* [Your objective] An unchanged copy of each entry below is needed; keep the pictures out of it.

* [Task input]
════════

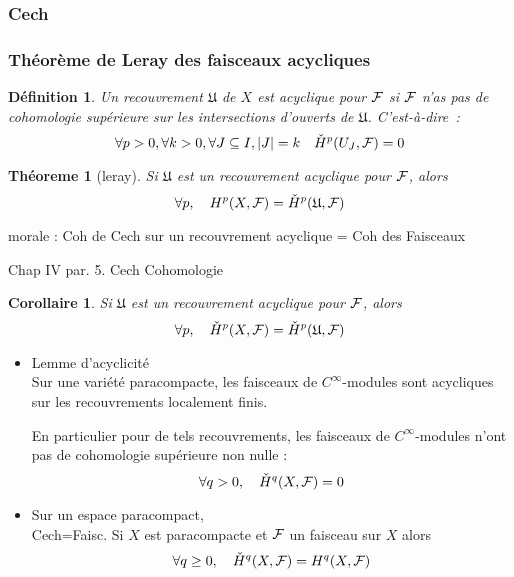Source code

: \documentclass[12pt,makeidx]{amsart}
\newtheorem{cor}{Corollaire}
\newtheorem{thm}{Théoreme}
\newtheorem{defi}{Définition}
\begin{document}
\subsubsection{Cech}
\label{sec-1-2-3}
\subsubsection{Théorème de Leray des faisceaux acycliques}
\label{sec-1-2-4}

\begin{defi}
Un recouvrement $\mathfrak{U}$ de $X$ est acyclique pour $\mathcal{F}$ si $\mathcal{F}$ n'as pas de cohomologie supérieure sur les intersections d'ouverts de $\mathfrak{U}$. C'est-à-dire~:
\[
\forall p>0, \forall k>0, \forall J \subseteq I, \vert J \vert = k \quad
\check{H}^p(U_J,\mathcal{F}) = 0
\]
\end{defi}

\begin{thm}[leray]\label{Thm_Leray}
Si $\mathfrak{U}$ est un recouvrement acyclique pour $\mathcal{F}$, alors
\begin{equation}
\forall p, \quad H^p(X,\mathcal{F}) = \check{H}^p(\mathfrak{U},\mathcal{F})
\end{equation}
\end{thm}
morale : Coh de Cech sur un recouvrement acyclique = Coh des Faisceaux

\cite{Demailly} Chap IV
par. 5. Cech Cohomologie

\begin{cor}
Si $\mathfrak{U}$ est un recouvrement acyclique pour $\mathcal{F}$, alors
\begin{equation}
\forall p, \quad \check{H}^p(X,\mathcal{F}) = \check{H}^p(\mathfrak{U},\mathcal{F})
\end{equation}
\end{cor}
\begin{itemize}

\item Lemme d'acyclicité\\
\label{sec-1-2-4-1}%
Sur une variété paracompacte, les faisceaux de $C^\infty$-modules sont acycliques sur les recouvrements localement finis.

En particulier pour de tels recouvrements, les faisceaux de $C^\infty$-modules n'ont pas de cohomologie supérieure non nulle : 
\begin{equation}
\forall q>0 , \quad \check{H}^q(X,\mathcal{F}) = 0
\end{equation}

\item Sur un espace paracompact,\\
\label{sec-1-2-4-2}%
Cech=Faisc.
Si $X$ est paracompacte et $\mathcal{F}$ un faisceau sur $X$ alors
\begin{equation}
\forall q \geq 0, \quad \check{H}^q(X,\mathcal{F}) = H^q(X,\mathcal{F})
\end{equation}
\end{itemize} %
\end{document}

════════

* [Problem solution]
Source code

: \documentclass[12pt,makeidx]{amsart}
\newtheorem{cor}{Corollaire}
\newtheorem{thm}{Théoreme}
\newtheorem{defi}{Définition}
\begin{document}
\subsubsection{Cech}
\label{sec-1-2-3}
\subsubsection{Théorème de Leray des faisceaux acycliques}
\label{sec-1-2-4}

\begin{defi}
Un recouvrement $\mathfrak{U}$ de $X$ est acyclique pour $\mathcal{F}$ si $\mathcal{F}$ n'as pas de cohomologie supérieure sur les intersections d'ouverts de $\mathfrak{U}$. C'est-à-dire~:
\[
\forall p>0, \forall k>0, \forall J \subseteq I, \vert J \vert = k \quad
\check{H}^p(U_J,\mathcal{F}) = 0
\]
\end{defi}

\begin{thm}[leray]\label{Thm_Leray}
Si $\mathfrak{U}$ est un recouvrement acyclique pour $\mathcal{F}$, alors
\begin{equation}
\forall p, \quad H^p(X,\mathcal{F}) = \check{H}^p(\mathfrak{U},\mathcal{F})
\end{equation}
\end{thm}
morale : Coh de Cech sur un recouvrement acyclique = Coh des Faisceaux

\cite{Demailly} Chap IV
par. 5. Cech Cohomologie

\begin{cor}
Si $\mathfrak{U}$ est un recouvrement acyclique pour $\mathcal{F}$, alors
\begin{equation}
\forall p, \quad \check{H}^p(X,\mathcal{F}) = \check{H}^p(\mathfrak{U},\mathcal{F})
\end{equation}
\end{cor}
\begin{itemize}

\item Lemme d'acyclicité\\
\label{sec-1-2-4-1}%
Sur une variété paracompacte, les faisceaux de $C^\infty$-modules sont acycliques sur les recouvrements localement finis.

En particulier pour de tels recouvrements, les faisceaux de $C^\infty$-modules n'ont pas de cohomologie supérieure non nulle : 
\begin{equation}
\forall q>0 , \quad \check{H}^q(X,\mathcal{F}) = 0
\end{equation}

\item Sur un espace paracompact,\\
\label{sec-1-2-4-2}%
Cech=Faisc.
Si $X$ est paracompacte et $\mathcal{F}$ un faisceau sur $X$ alors
\begin{equation}
\forall q \geq 0, \quad \check{H}^q(X,\mathcal{F}) = H^q(X,\mathcal{F})
\end{equation}
\end{itemize} %
\end{document}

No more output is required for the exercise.